**Supplied entries**:
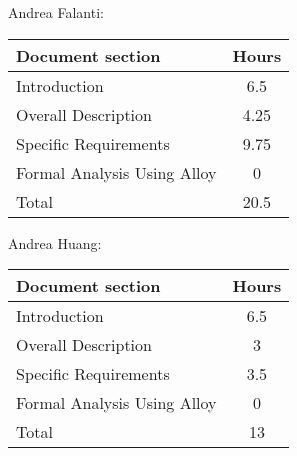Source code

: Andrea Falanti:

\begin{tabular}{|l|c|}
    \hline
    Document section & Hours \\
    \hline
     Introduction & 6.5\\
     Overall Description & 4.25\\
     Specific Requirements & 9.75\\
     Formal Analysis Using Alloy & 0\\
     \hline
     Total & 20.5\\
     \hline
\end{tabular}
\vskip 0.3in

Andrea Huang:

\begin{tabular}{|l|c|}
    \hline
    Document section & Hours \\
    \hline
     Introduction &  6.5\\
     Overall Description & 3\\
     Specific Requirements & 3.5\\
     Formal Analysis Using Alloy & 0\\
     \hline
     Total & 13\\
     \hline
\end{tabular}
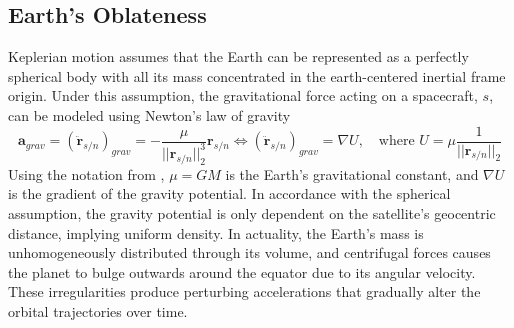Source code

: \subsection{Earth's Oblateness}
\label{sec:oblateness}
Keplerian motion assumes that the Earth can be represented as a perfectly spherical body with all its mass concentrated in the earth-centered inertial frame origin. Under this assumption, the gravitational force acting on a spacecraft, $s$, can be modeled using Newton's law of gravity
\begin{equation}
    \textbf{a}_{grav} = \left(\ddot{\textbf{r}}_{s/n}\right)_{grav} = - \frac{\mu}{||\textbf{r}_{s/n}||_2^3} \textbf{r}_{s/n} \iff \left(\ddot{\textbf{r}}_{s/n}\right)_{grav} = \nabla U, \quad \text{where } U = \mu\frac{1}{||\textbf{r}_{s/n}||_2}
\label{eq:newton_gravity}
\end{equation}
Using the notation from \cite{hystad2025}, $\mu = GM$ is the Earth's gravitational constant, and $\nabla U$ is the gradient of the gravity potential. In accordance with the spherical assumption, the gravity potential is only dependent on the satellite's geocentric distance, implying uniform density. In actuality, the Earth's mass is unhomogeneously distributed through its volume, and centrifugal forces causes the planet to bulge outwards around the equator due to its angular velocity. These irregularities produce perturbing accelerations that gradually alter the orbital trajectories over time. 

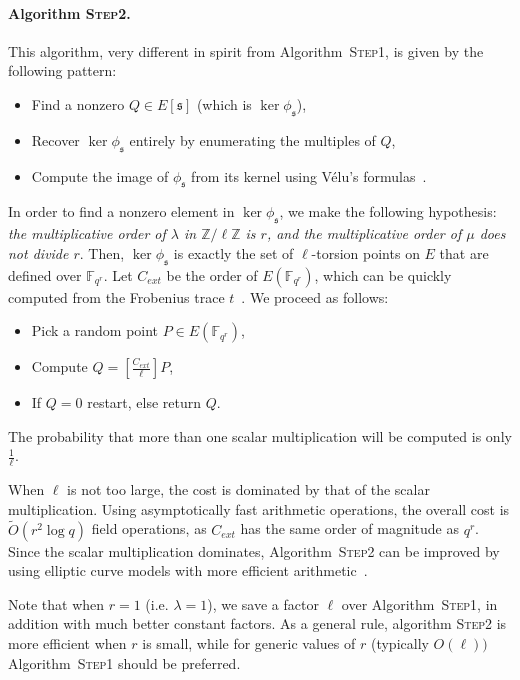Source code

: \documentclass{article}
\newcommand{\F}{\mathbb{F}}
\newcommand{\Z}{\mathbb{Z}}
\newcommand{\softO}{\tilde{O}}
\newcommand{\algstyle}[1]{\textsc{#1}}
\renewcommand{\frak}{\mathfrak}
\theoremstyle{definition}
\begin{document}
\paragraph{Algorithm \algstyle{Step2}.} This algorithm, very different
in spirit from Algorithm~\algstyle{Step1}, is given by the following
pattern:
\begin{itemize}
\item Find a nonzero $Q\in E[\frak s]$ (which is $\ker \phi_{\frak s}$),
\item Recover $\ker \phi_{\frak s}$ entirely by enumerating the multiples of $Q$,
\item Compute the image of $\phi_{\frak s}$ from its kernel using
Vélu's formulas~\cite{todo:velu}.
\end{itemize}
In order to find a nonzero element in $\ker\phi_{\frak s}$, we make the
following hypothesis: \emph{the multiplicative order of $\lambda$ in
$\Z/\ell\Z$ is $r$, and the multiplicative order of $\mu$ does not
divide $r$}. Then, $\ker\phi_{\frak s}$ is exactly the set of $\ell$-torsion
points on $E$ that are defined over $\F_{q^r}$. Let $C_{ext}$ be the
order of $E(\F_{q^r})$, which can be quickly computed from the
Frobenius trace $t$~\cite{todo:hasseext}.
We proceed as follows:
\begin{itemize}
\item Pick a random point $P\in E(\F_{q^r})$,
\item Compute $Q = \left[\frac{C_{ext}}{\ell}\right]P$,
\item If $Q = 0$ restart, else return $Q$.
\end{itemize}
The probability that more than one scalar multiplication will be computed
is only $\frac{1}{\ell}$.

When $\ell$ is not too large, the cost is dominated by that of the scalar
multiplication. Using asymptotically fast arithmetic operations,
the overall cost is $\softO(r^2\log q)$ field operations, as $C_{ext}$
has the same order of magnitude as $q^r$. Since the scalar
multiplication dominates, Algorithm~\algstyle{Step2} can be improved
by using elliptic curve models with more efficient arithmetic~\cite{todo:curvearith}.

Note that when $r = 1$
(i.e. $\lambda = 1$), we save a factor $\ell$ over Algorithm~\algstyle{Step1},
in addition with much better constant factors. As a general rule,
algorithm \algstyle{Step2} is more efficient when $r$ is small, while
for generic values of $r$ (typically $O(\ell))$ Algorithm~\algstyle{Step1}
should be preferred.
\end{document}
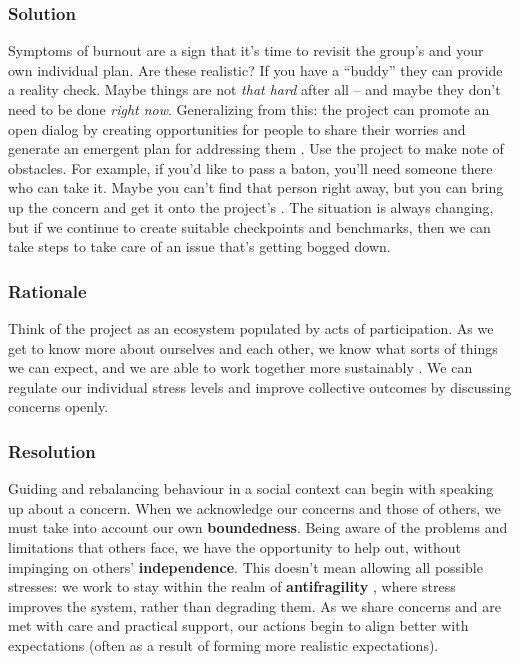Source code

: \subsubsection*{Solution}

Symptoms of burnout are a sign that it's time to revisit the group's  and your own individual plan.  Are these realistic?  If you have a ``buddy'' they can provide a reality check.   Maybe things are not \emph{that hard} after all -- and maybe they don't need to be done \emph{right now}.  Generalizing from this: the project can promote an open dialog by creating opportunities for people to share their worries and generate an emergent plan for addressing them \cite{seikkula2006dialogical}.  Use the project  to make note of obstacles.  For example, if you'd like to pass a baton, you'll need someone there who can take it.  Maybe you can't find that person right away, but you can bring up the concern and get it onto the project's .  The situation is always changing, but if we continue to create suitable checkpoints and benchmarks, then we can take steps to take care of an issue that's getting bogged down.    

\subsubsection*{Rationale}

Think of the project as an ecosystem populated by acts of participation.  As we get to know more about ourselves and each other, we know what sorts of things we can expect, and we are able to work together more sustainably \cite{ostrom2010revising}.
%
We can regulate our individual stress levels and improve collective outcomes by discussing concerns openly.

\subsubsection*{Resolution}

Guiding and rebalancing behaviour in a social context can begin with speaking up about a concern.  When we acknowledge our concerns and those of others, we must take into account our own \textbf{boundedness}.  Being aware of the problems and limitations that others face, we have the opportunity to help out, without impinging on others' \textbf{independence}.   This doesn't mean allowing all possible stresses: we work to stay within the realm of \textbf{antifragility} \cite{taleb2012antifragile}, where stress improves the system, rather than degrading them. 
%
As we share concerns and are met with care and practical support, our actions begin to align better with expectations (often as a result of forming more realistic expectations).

**Work instructions**:
With the pictures left out, write out all of the data exactly.

**Problem solution**:
Source code

: Andrea Falanti:

\begin{tabular}{|l|c|}
    \hline
    Document section & Hours \\
    \hline
     Introduction & 6.5\\
     Overall Description & 4.25\\
     Specific Requirements & 9.75\\
     Formal Analysis Using Alloy & 0\\
     \hline
     Total & 20.5\\
     \hline
\end{tabular}
\vskip 0.3in

Andrea Huang:

\begin{tabular}{|l|c|}
    \hline
    Document section & Hours \\
    \hline
     Introduction &  6.5\\
     Overall Description & 3\\
     Specific Requirements & 3.5\\
     Formal Analysis Using Alloy & 0\\
     \hline
     Total & 13\\
     \hline
\end{tabular}
Source code

: \subsection{Earth's Oblateness}
\label{sec:oblateness}
Keplerian motion assumes that the Earth can be represented as a perfectly spherical body with all its mass concentrated in the earth-centered inertial frame origin. Under this assumption, the gravitational force acting on a spacecraft, $s$, can be modeled using Newton's law of gravity
\begin{equation}
    \textbf{a}_{grav} = \left(\ddot{\textbf{r}}_{s/n}\right)_{grav} = - \frac{\mu}{||\textbf{r}_{s/n}||_2^3} \textbf{r}_{s/n} \iff \left(\ddot{\textbf{r}}_{s/n}\right)_{grav} = \nabla U, \quad \text{where } U = \mu\frac{1}{||\textbf{r}_{s/n}||_2}
\label{eq:newton_gravity}
\end{equation}
Using the notation from \cite{hystad2025}, $\mu = GM$ is the Earth's gravitational constant, and $\nabla U$ is the gradient of the gravity potential. In accordance with the spherical assumption, the gravity potential is only dependent on the satellite's geocentric distance, implying uniform density. In actuality, the Earth's mass is unhomogeneously distributed through its volume, and centrifugal forces causes the planet to bulge outwards around the equator due to its angular velocity. These irregularities produce perturbing accelerations that gradually alter the orbital trajectories over time. 

Source code

: \documentclass{article}
\newcommand{\F}{\mathbb{F}}
\newcommand{\Z}{\mathbb{Z}}
\newcommand{\softO}{\tilde{O}}
\newcommand{\algstyle}[1]{\textsc{#1}}
\renewcommand{\frak}{\mathfrak}
\theoremstyle{definition}
\begin{document}
\paragraph{Algorithm \algstyle{Step2}.} This algorithm, very different
in spirit from Algorithm~\algstyle{Step1}, is given by the following
pattern:
\begin{itemize}
\item Find a nonzero $Q\in E[\frak s]$ (which is $\ker \phi_{\frak s}$),
\item Recover $\ker \phi_{\frak s}$ entirely by enumerating the multiples of $Q$,
\item Compute the image of $\phi_{\frak s}$ from its kernel using
Vélu's formulas~\cite{todo:velu}.
\end{itemize}
In order to find a nonzero element in $\ker\phi_{\frak s}$, we make the
following hypothesis: \emph{the multiplicative order of $\lambda$ in
$\Z/\ell\Z$ is $r$, and the multiplicative order of $\mu$ does not
divide $r$}. Then, $\ker\phi_{\frak s}$ is exactly the set of $\ell$-torsion
points on $E$ that are defined over $\F_{q^r}$. Let $C_{ext}$ be the
order of $E(\F_{q^r})$, which can be quickly computed from the
Frobenius trace $t$~\cite{todo:hasseext}.
We proceed as follows:
\begin{itemize}
\item Pick a random point $P\in E(\F_{q^r})$,
\item Compute $Q = \left[\frac{C_{ext}}{\ell}\right]P$,
\item If $Q = 0$ restart, else return $Q$.
\end{itemize}
The probability that more than one scalar multiplication will be computed
is only $\frac{1}{\ell}$.

When $\ell$ is not too large, the cost is dominated by that of the scalar
multiplication. Using asymptotically fast arithmetic operations,
the overall cost is $\softO(r^2\log q)$ field operations, as $C_{ext}$
has the same order of magnitude as $q^r$. Since the scalar
multiplication dominates, Algorithm~\algstyle{Step2} can be improved
by using elliptic curve models with more efficient arithmetic~\cite{todo:curvearith}.

Note that when $r = 1$
(i.e. $\lambda = 1$), we save a factor $\ell$ over Algorithm~\algstyle{Step1},
in addition with much better constant factors. As a general rule,
algorithm \algstyle{Step2} is more efficient when $r$ is small, while
for generic values of $r$ (typically $O(\ell))$ Algorithm~\algstyle{Step1}
should be preferred.
\end{document}
Source code

: \subsubsection*{Solution}

Symptoms of burnout are a sign that it's time to revisit the group's  and your own individual plan.  Are these realistic?  If you have a ``buddy'' they can provide a reality check.   Maybe things are not \emph{that hard} after all -- and maybe they don't need to be done \emph{right now}.  Generalizing from this: the project can promote an open dialog by creating opportunities for people to share their worries and generate an emergent plan for addressing them \cite{seikkula2006dialogical}.  Use the project  to make note of obstacles.  For example, if you'd like to pass a baton, you'll need someone there who can take it.  Maybe you can't find that person right away, but you can bring up the concern and get it onto the project's .  The situation is always changing, but if we continue to create suitable checkpoints and benchmarks, then we can take steps to take care of an issue that's getting bogged down.    

\subsubsection*{Rationale}

Think of the project as an ecosystem populated by acts of participation.  As we get to know more about ourselves and each other, we know what sorts of things we can expect, and we are able to work together more sustainably \cite{ostrom2010revising}.
%
We can regulate our individual stress levels and improve collective outcomes by discussing concerns openly.

\subsubsection*{Resolution}

Guiding and rebalancing behaviour in a social context can begin with speaking up about a concern.  When we acknowledge our concerns and those of others, we must take into account our own \textbf{boundedness}.  Being aware of the problems and limitations that others face, we have the opportunity to help out, without impinging on others' \textbf{independence}.   This doesn't mean allowing all possible stresses: we work to stay within the realm of \textbf{antifragility} \cite{taleb2012antifragile}, where stress improves the system, rather than degrading them. 
%
As we share concerns and are met with care and practical support, our actions begin to align better with expectations (often as a result of forming more realistic expectations).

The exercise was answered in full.